**What you have to do**
All entries are to be retyped without alteration.

**Dataset excerpts**
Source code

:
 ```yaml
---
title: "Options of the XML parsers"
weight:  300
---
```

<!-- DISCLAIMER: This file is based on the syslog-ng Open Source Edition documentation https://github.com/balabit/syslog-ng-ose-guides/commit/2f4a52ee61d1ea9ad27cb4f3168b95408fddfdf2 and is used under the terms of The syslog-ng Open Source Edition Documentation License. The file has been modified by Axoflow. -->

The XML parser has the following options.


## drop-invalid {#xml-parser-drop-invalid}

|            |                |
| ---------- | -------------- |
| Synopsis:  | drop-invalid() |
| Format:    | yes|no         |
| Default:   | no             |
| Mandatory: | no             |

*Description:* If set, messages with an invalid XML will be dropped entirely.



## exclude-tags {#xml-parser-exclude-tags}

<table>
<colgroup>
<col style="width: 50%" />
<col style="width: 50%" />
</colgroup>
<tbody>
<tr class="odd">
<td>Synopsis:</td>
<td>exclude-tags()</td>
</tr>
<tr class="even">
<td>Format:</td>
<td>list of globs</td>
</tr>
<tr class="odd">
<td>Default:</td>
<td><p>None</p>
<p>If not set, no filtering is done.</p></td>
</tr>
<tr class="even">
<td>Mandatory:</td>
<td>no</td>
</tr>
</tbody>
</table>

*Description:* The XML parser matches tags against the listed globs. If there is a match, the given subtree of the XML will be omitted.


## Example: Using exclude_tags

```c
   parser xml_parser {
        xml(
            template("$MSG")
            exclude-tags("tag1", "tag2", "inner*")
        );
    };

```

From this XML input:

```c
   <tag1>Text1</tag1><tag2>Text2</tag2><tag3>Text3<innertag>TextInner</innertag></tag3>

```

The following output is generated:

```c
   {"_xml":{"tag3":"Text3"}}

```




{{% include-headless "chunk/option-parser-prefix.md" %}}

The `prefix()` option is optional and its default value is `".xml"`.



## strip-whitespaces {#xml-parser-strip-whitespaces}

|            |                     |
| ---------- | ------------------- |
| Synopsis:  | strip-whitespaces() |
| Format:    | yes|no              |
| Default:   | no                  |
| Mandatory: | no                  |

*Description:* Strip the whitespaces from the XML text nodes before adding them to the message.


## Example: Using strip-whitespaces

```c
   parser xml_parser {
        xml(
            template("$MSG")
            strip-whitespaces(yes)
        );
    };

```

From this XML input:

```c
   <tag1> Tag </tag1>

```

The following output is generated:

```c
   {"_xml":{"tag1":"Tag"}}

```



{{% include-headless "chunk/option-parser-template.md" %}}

**Response**
Source code

:
 ```yaml
---
title: "Options of the XML parsers"
weight:  300
---
```

<!-- DISCLAIMER: This file is based on the syslog-ng Open Source Edition documentation https://github.com/balabit/syslog-ng-ose-guides/commit/2f4a52ee61d1ea9ad27cb4f3168b95408fddfdf2 and is used under the terms of The syslog-ng Open Source Edition Documentation License. The file has been modified by Axoflow. -->

The XML parser has the following options.


## drop-invalid {#xml-parser-drop-invalid}

|            |                |
| ---------- | -------------- |
| Synopsis:  | drop-invalid() |
| Format:    | yes|no         |
| Default:   | no             |
| Mandatory: | no             |

*Description:* If set, messages with an invalid XML will be dropped entirely.



## exclude-tags {#xml-parser-exclude-tags}

<table>
<colgroup>
<col style="width: 50%" />
<col style="width: 50%" />
</colgroup>
<tbody>
<tr class="odd">
<td>Synopsis:</td>
<td>exclude-tags()</td>
</tr>
<tr class="even">
<td>Format:</td>
<td>list of globs</td>
</tr>
<tr class="odd">
<td>Default:</td>
<td><p>None</p>
<p>If not set, no filtering is done.</p></td>
</tr>
<tr class="even">
<td>Mandatory:</td>
<td>no</td>
</tr>
</tbody>
</table>

*Description:* The XML parser matches tags against the listed globs. If there is a match, the given subtree of the XML will be omitted.


## Example: Using exclude_tags

```c
   parser xml_parser {
        xml(
            template("$MSG")
            exclude-tags("tag1", "tag2", "inner*")
        );
    };

```

From this XML input:

```c
   <tag1>Text1</tag1><tag2>Text2</tag2><tag3>Text3<innertag>TextInner</innertag></tag3>

```

The following output is generated:

```c
   {"_xml":{"tag3":"Text3"}}

```




{{% include-headless "chunk/option-parser-prefix.md" %}}

The `prefix()` option is optional and its default value is `".xml"`.



## strip-whitespaces {#xml-parser-strip-whitespaces}

|            |                     |
| ---------- | ------------------- |
| Synopsis:  | strip-whitespaces() |
| Format:    | yes|no              |
| Default:   | no                  |
| Mandatory: | no                  |

*Description:* Strip the whitespaces from the XML text nodes before adding them to the message.


## Example: Using strip-whitespaces

```c
   parser xml_parser {
        xml(
            template("$MSG")
            strip-whitespaces(yes)
        );
    };

```

From this XML input:

```c
   <tag1> Tag </tag1>

```

The following output is generated:

```c
   {"_xml":{"tag1":"Tag"}}

```



{{% include-headless "chunk/option-parser-template.md" %}}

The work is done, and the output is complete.